▸ **Work to complete**: Wherever a line of the records contains "https", copy that line.

(Given data begins)

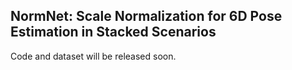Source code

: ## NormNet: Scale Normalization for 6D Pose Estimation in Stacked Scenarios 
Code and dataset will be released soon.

(Given data ends)
(Given data begins)

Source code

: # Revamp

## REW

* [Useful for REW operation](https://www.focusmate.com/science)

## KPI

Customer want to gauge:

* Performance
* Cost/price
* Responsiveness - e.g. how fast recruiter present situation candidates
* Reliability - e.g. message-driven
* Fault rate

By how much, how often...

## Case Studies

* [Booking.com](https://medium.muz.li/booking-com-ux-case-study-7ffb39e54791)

(Given data ends)

▸ **Response area**:
* [Useful for REW operation](https://www.focusmate.com/science)
* [Booking.com](https://medium.muz.li/booking-com-ux-case-study-7ffb39e54791)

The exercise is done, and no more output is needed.